Ya
van comenzando algunas de las fiestas de nuestros pueblos, aunque muchas irán
apareciendo durante el verano.
Los
pueblos arden en fiestas, se convierten en villas abiertas y hospitalarias que,
suspenden las obligaciones de la vida ordinaria para celebrar, con sana
alegría, las maravillas de la vida y de la convivencia.
Estas
fiestas, en honor de Nuestro Señor o de algún santo o –incluso- alguna
advocación de la Virgen, tienen muchos momentos. Precisamente se caracterizan
por su carácter global y variado. Hay muchas fiestas diferentes dentro de la
fiesta general. Y uno de estos momentos esenciales, dentro del amplio panorama
de la fiesta mayor, es la Celebración Eucarística, en el templo parroquial
donde diariamente se encuentra la imagen que se venera. Parece, moralmente, obligado
que intentemos vivir el momento claramente religioso de la fiesta con la misma
claridad y con la misma verdad con que vivimos los otros actos. Pues, en la Santa Misa, estamos evocando
la causa y el principio de todo lo demás.
Los
pueblos habrán de celebrar con seriedad y en verdad la fiesta desde el
patrocinio de un hombre o una mujer de Dios, que le inspira a vivir
cristianamente. Se trata, también, de un tiempo para dar gracias a Dios por los
bienes recibidos durante el año. Con
los bienes espirituales, nuestros pueblos reciben de la fe cristiana bienes
culturales y sociales tan importantes como el respeto a la dignidad de la
persona humana, la noción de la igualdad entre el hombre y la mujer, la idea
del matrimonio y de la familia que ha sido y sigue siendo el eje de nuestra
cultura y de nuestra vida social y personal, el valor de la autoridad como el
servicio a un pueblo libre, el reconocimiento de la justicia y de la
misericordia como normas supremas de convivencia.
Este
es el momento de reafirmar el valor inigualable del patrimonio sobre el cual se
ha ido edificando nuestra historia y nuestra riqueza espiritual y cultural.

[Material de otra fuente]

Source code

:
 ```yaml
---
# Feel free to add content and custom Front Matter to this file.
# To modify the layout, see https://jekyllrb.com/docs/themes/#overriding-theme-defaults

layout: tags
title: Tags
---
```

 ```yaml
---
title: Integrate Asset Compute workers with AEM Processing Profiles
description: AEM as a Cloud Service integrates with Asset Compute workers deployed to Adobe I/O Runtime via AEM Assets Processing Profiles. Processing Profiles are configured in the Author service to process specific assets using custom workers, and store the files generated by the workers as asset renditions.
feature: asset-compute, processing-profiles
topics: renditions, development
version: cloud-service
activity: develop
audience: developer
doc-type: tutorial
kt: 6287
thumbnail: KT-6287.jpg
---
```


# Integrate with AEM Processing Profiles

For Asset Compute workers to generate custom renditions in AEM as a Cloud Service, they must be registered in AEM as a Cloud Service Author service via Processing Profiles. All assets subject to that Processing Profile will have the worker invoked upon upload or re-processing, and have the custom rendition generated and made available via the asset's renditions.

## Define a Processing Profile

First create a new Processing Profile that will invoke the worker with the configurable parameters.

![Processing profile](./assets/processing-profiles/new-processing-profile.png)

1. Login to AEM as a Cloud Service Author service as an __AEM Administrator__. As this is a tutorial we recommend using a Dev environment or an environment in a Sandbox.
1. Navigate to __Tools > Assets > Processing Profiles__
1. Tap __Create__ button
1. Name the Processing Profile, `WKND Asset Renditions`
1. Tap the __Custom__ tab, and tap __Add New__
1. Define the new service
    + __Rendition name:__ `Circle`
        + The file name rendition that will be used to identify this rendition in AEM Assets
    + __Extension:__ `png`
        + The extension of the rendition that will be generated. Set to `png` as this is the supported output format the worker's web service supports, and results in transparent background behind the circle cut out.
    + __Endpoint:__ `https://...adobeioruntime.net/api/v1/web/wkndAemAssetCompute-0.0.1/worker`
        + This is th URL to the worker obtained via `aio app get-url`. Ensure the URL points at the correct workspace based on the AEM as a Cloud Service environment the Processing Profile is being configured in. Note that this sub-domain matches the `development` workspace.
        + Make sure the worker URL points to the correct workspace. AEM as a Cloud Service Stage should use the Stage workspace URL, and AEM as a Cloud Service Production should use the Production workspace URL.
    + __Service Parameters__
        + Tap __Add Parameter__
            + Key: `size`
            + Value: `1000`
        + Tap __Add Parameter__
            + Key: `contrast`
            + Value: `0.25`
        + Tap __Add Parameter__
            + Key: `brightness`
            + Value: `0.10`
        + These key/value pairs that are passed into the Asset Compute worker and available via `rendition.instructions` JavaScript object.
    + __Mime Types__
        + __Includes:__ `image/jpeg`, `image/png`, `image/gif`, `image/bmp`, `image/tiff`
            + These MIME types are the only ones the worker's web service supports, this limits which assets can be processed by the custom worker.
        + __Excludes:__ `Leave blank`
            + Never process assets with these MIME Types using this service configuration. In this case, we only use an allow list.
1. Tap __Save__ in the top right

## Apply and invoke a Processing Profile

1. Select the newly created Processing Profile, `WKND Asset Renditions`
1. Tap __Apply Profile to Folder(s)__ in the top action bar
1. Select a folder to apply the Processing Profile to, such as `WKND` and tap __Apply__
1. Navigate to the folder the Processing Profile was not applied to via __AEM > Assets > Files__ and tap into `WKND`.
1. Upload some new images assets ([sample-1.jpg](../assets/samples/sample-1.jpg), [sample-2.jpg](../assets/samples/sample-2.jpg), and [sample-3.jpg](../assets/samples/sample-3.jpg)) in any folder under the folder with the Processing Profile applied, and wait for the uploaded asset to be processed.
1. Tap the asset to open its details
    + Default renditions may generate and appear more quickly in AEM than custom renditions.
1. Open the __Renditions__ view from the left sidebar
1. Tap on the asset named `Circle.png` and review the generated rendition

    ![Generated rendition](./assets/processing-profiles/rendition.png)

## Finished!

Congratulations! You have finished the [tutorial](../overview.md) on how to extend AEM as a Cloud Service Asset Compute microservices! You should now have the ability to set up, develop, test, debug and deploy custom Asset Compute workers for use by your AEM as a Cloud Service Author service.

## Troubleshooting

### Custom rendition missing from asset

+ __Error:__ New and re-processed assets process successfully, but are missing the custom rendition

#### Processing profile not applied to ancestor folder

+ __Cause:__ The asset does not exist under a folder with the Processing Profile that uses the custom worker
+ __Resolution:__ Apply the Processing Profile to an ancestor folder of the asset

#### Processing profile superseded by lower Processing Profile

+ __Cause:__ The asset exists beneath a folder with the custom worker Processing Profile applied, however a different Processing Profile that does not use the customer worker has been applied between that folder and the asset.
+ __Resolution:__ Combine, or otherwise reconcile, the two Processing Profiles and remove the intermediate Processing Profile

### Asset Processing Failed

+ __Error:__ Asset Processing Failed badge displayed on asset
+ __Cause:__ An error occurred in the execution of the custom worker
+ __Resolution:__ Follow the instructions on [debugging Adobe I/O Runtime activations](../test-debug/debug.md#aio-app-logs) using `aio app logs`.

Es
el momento de disponernos espiritualmente para conservar, con fidelidad y buen
discernimiento, este capital espiritual en unas nuevas circunstancias con las
adaptaciones externas que sean precisas, pero manteniendo celosamente la
sustancia de nuestra fe y de los valores culturales que de ella hemos recibido
a lo largo de los siglos.
Por
último, en fiestas y fuera de fiestas, en la vida personal y en la vida pública,
tenemos la oportunidad y la obligación moral de presentarnos delante de los
otros como discípulos de Jesucristo, hijos agradecidos de Dios Padre-Madre,
hombres y mujeres dispuestos al perdón, a la convivencia serena y al servicio
desinteresado y generoso de los más necesitados.